Glad it all worked out for you in the end! Lets see some pics of that new ride when you get it.
I guess the poll can be closed now. Was fun while it lasted. :lol:

:cheers:cheers:cheers


----------



## PDQ GTO (Jun 21, 2007)

NJ Sierra – nothing preventing you from hanging-out here, if you heart can take it...

This song is only half-way meant to be toung & cheek because I know you have fond memories of your Goat...:cheers:cheers 
(Scip the Into crap to get to the song) 
YouTube - Barbra Streisand - The Way We Were (1975)

Take Care Buddy…


----------



## Devils3023 (May 21, 2007)

Truly a sad day Chris, I know you loved your goat but you did what you had to for your wife and kids and nobody will fault you for that. You better still stick around here and contribute bro, good luck w/ the new ride. :cheers


----------



## 04YJ-GTO (Nov 7, 2007)

Nj don't worry your GTO is going to a great owner and it will be store in a garage the way you kept it


----------



## AA GTO SP (Nov 11, 2006)

NJGoat to NJSierra....I say congratulations are in order. :cheers


----------



## NJG8GT (Nov 14, 2007)

04YJ-GTO said:


> Nj don't worry your GTO is going to a great owner and it will be store in a garage the way you kept it


Thanks...It was hard letting her go...Ed seemed like a really nice guy. Thanks again.


----------



## NJG8GT (Nov 14, 2007)

I guess this means I'll have to edit my signature information and photo now....Maybe not the photo. Feels like I lost a family member.


----------



## Aramz06 (Mar 2, 2008)

Hey atleast you gave her up for a good cause! The owner will defenitely keep her in the same conditions you did. One lucky dude he is! 

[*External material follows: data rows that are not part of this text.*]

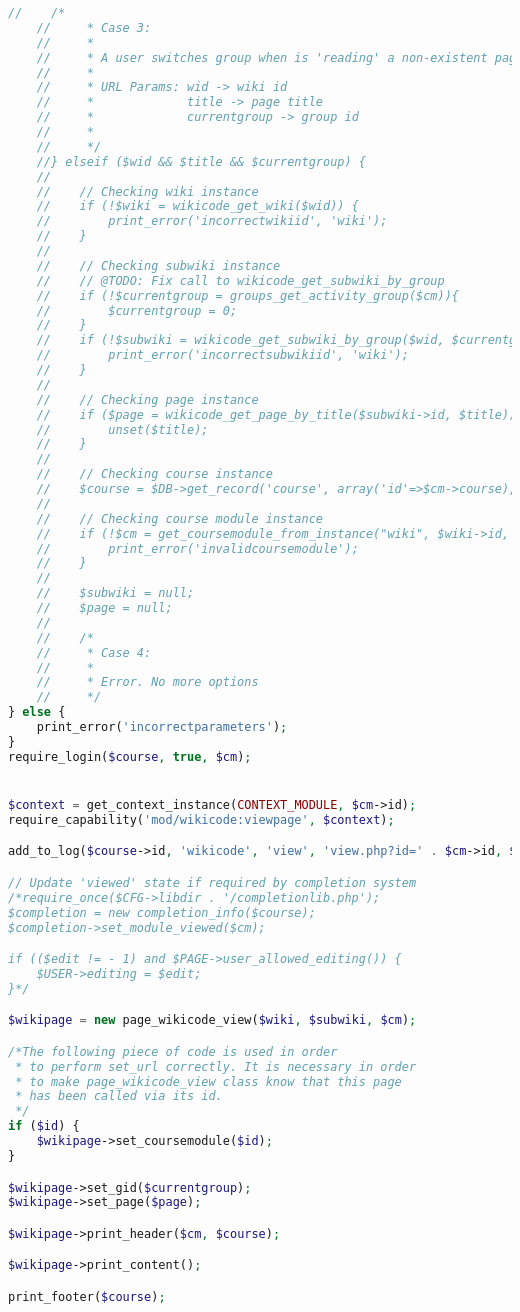 \begin{lstlisting}[language=PHP]
    //    /*
    //     * Case 3:
    //     *
    //     * A user switches group when is 'reading' a non-existent page.
    //     *
    //     * URL Params: wid -> wiki id
    //     *             title -> page title
    //     *             currentgroup -> group id
    //     *
    //     */
    //} elseif ($wid && $title && $currentgroup) {
    //
    //    // Checking wiki instance
    //    if (!$wiki = wikicode_get_wiki($wid)) {
    //        print_error('incorrectwikiid', 'wiki');
    //    }
    //
    //    // Checking subwiki instance
    //    // @TODO: Fix call to wikicode_get_subwiki_by_group
    //    if (!$currentgroup = groups_get_activity_group($cm)){
    //        $currentgroup = 0;
    //    }
    //    if (!$subwiki = wikicode_get_subwiki_by_group($wid, $currentgroup)) {
    //        print_error('incorrectsubwikiid', 'wiki');
    //    }
    //
    //    // Checking page instance
    //    if ($page = wikicode_get_page_by_title($subwiki->id, $title)) {
    //        unset($title);
    //    }
    //
    //    // Checking course instance
    //    $course = $DB->get_record('course', array('id'=>$cm->course), '*', MUST_EXIST);
    //
    //    // Checking course module instance
    //    if (!$cm = get_coursemodule_from_instance("wiki", $wiki->id, $course->id)) {
    //        print_error('invalidcoursemodule');
    //    }
    //
    //    $subwiki = null;
    //    $page = null;
    //
    //    /*
    //     * Case 4:
    //     *
    //     * Error. No more options
    //     */
} else {
    print_error('incorrectparameters');
}
require_login($course, true, $cm);


$context = get_context_instance(CONTEXT_MODULE, $cm->id);
require_capability('mod/wikicode:viewpage', $context);

add_to_log($course->id, 'wikicode', 'view', 'view.php?id=' . $cm->id, $wiki->id);

// Update 'viewed' state if required by completion system
/*require_once($CFG->libdir . '/completionlib.php');
$completion = new completion_info($course);
$completion->set_module_viewed($cm);

if (($edit != - 1) and $PAGE->user_allowed_editing()) {
    $USER->editing = $edit;
}*/

$wikipage = new page_wikicode_view($wiki, $subwiki, $cm);

/*The following piece of code is used in order
 * to perform set_url correctly. It is necessary in order
 * to make page_wikicode_view class know that this page
 * has been called via its id.
 */
if ($id) {
    $wikipage->set_coursemodule($id);
}

$wikipage->set_gid($currentgroup);
$wikipage->set_page($page);

$wikipage->print_header($cm, $course);

$wikipage->print_content();

print_footer($course);
\end{lstlisting}

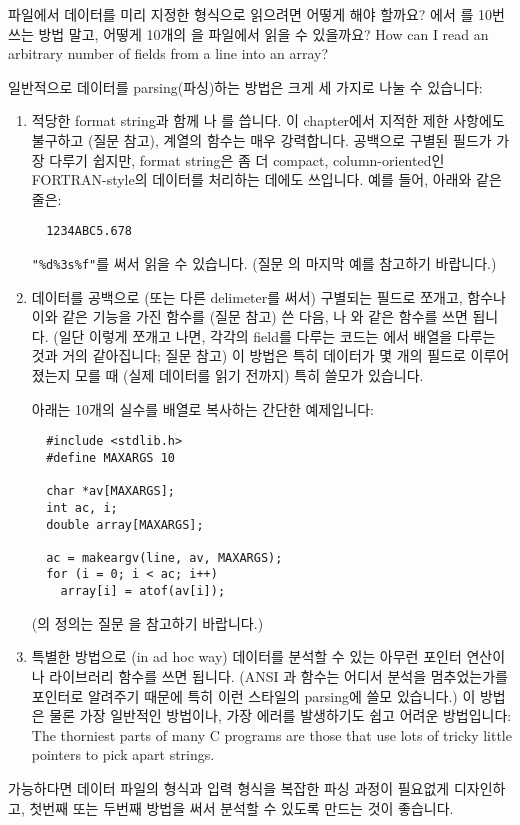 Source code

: \begin{faq}
	파일에서 데이터를 미리 지정한 형식으로 읽으려면 어떻게 해야 할까요?
	에서 를 10번 쓰는 방법 말고, 어떻게 10개의 
	을 파일에서 읽을 수 있을까요?
	How can I read an arbitrary number of fields from a line into an array?

\A
	일반적으로 데이터를 parsing(파싱)하는 방법은 크게 세 가지로 나눌 수
	있습니다:
\begin{enumerate}
\item
	적당한 format string과 함께 나 를 씁니다.
	이 chapter에서 지적한 제한 사항에도 불구하고 (질문  참고),
	 계열의 함수는 매우 강력합니다.
	공백으로 구별된 필드가 가장 다루기 쉽지만,  format string은
	좀 더 compact, column-oriented인 FORTRAN-style의 데이터를 처리하는
	데에도 쓰입니다.  예를 들어, 아래와 같은 줄은:
\begin{verbatim}
  1234ABC5.678
\end{verbatim}
	\verb+"%d%3s%f"+를 써서
	읽을 수 있습니다. (질문 의 마지막 예를 참고하기 바랍니다.)
	
\item
	데이터를 공백으로 (또는 다른 delimeter를 써서) 구별되는 필드로 쪼개고,
	 함수나 이와 같은 기능을 가진 함수를 (질문  참고) 쓴
	다음, 나 와 같은 함수를 쓰면 됩니다.
	(일단 이렇게 쪼개고 나면, 각각의 field를 다루는 코드는 에서
	 배열을 다루는 것과 거의 같아집니다; 질문  참고)
	이 방법은 특히 데이터가 몇 개의 필드로 이루어졌는지 모를 때
	(실제 데이터를 읽기 전까지) 특히 쓸모가 있습니다.

	아래는 10개의 실수를 배열로 복사하는 간단한 예제입니다:
\begin{verbatim}
  #include <stdlib.h>
  #define MAXARGS 10

  char *av[MAXARGS];
  int ac, i;
  double array[MAXARGS];

  ac = makeargv(line, av, MAXARGS);
  for (i = 0; i < ac; i++)
    array[i] = atof(av[i]);
\end{verbatim}
	(의 정의는 질문 을 참고하기 바랍니다.)

\item
	특별한 방법으로 (in ad hoc way) 데이터를 분석할 수 있는 아무런
	포인터 연산이나 라이브러리 함수를 쓰면 됩니다.
	(ANSI 과  함수는 어디서 분석을 멈추었는가를
	포인터로 알려주기 때문에 특히 이런 스타일의 parsing에 쓸모 있습니다.)
	이 방법은 물론 가장 일반적인 방법이나, 가장 에러를 발생하기도 쉽고
	어려운 방법입니다: The thorniest parts of many C programs are
	those that use lots of tricky little pointers to pick apart strings.
\end{enumerate}

	가능하다면 데이터 파일의 형식과 입력 형식을 복잡한 파싱 과정이
	필요없게 디자인하고, 첫번째 또는 두번째 방법을 써서 분석할 수 있도록
	만드는 것이 좋습니다.

\end{faq}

So its gone now? when does the Sierra arrive? Did you keep any pieces of the GTO for memories? enjoy and hope to see you stay on the forum board!


----------



## 04YJ-GTO (Nov 7, 2007)

NJSierra said:


> Thanks...It was hard letting her go...Ed seemed like a really nice guy. Thanks again.


Yea, he loves that car as much as you do. Atleast you know it went to a good home. If you would have traded it in you wouldn't know what kind of person that would have bought it. So you know it will be well taken care of, so you can be happy about that NJ, knowing your car will be treasured like when you owned it. :cheers


----------



## Red Bearded Goat (Mar 19, 2007)

Chris,
Sounds like it was pouring inside and outside your.. errr, former goat yesterday.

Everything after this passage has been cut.